Chronic Kidney Disease (CKD) affects up to 15% of the adult global population, and this percentage increases with age. Unfortunately, many individuals with uremic illness remain undiagnosed and unaware of their condition. As renal function declines, the kidneys struggle to effectively filter waste substances. These accumulated waste materials can enter the bloodstream, leading to harmful effects that may eventually progress to end-stage renal disease (ESRD). Without timely therapeutic intervention, ESRD becomes life-threatening.


In addition to the gradual loss of renal function, CKD patients may experience disorders related to bone homeostasis, nerve function, and the cardiovascular system. Many of the retained waste products are identified as Uremic Toxins (UTs). Etiological research has shown that the continuous accumulation of UTs in circulation is closely associated with patient mortality, morbidity related to osteodystrophy and neuropathy, and accelerated atherosclerosis.

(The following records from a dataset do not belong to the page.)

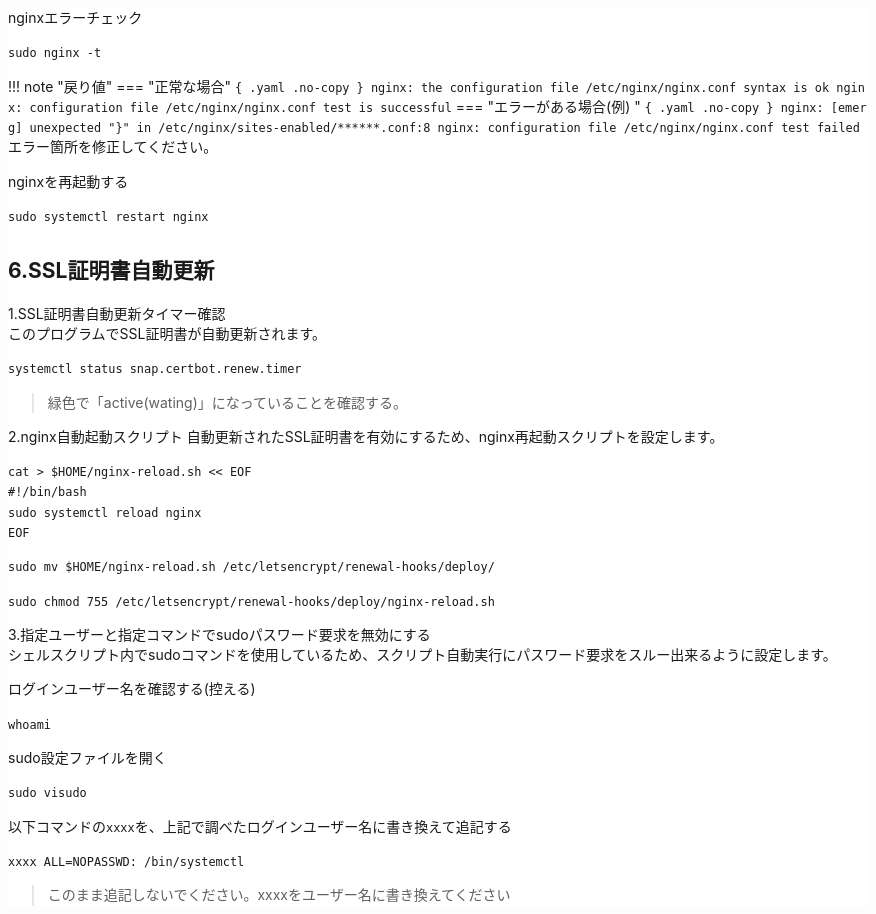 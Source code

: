 nginxエラーチェック
```
sudo nginx -t
```
!!! note "戻り値"
    === "正常な場合"
        ``` { .yaml .no-copy }
        nginx: the configuration file /etc/nginx/nginx.conf syntax is ok
        nginx: configuration file /etc/nginx/nginx.conf test is successful
        ```
    === "エラーがある場合(例) "
        ``` { .yaml .no-copy }
        nginx: [emerg] unexpected "}" in /etc/nginx/sites-enabled/******.conf:8
        nginx: configuration file /etc/nginx/nginx.conf test failed
        ```
        エラー箇所を修正してください。


nginxを再起動する
```
sudo systemctl restart nginx
```

## 6.SSL証明書自動更新

1.SSL証明書自動更新タイマー確認  
このプログラムでSSL証明書が自動更新されます。
```
systemctl status snap.certbot.renew.timer
```
> 緑色で「active(wating)」になっていることを確認する。


2.nginx自動起動スクリプト
自動更新されたSSL証明書を有効にするため、nginx再起動スクリプトを設定します。
```
cat > $HOME/nginx-reload.sh << EOF
#!/bin/bash 
sudo systemctl reload nginx
EOF
```
```
sudo mv $HOME/nginx-reload.sh /etc/letsencrypt/renewal-hooks/deploy/
```
```
sudo chmod 755 /etc/letsencrypt/renewal-hooks/deploy/nginx-reload.sh
```

3.指定ユーザーと指定コマンドでsudoパスワード要求を無効にする  
シェルスクリプト内でsudoコマンドを使用しているため、スクリプト自動実行にパスワード要求をスルー出来るように設定します。  

ログインユーザー名を確認する(控える)
```
whoami
```
sudo設定ファイルを開く
```
sudo visudo
```
以下コマンドの`xxxx`を、上記で調べたログインユーザー名に書き換えて追記する
```
xxxx ALL=NOPASSWD: /bin/systemctl
```
> このまま追記しないでください。xxxxをユーザー名に書き換えてください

Two representative protein-bound UTs are Indoxyl sulfate (IS) and p-cresol sulfate (pCS). These compounds originate from the fermentation of amino acids by colonic microbes in the gastrointestinal tract. Subsequently, they are absorbed and metabolized into UTs in the intestines or liver. IS and pCS exhibit a high affinity for binding with serum albumin, resulting in low removal efficiency (<25%) during hemodialysis treatment. Intracellular oxidative stress, mediated by organic anion transporters (OATs), is considered a key toxicological mechanism.


While laboratory tests such as LC-MS/MS and HPLC can quantify IS or pCS in serum samples or other body fluids, their drawbacks—such as expensive operating facilities and limited automation—highlight the need for a high-throughput and prestigious device.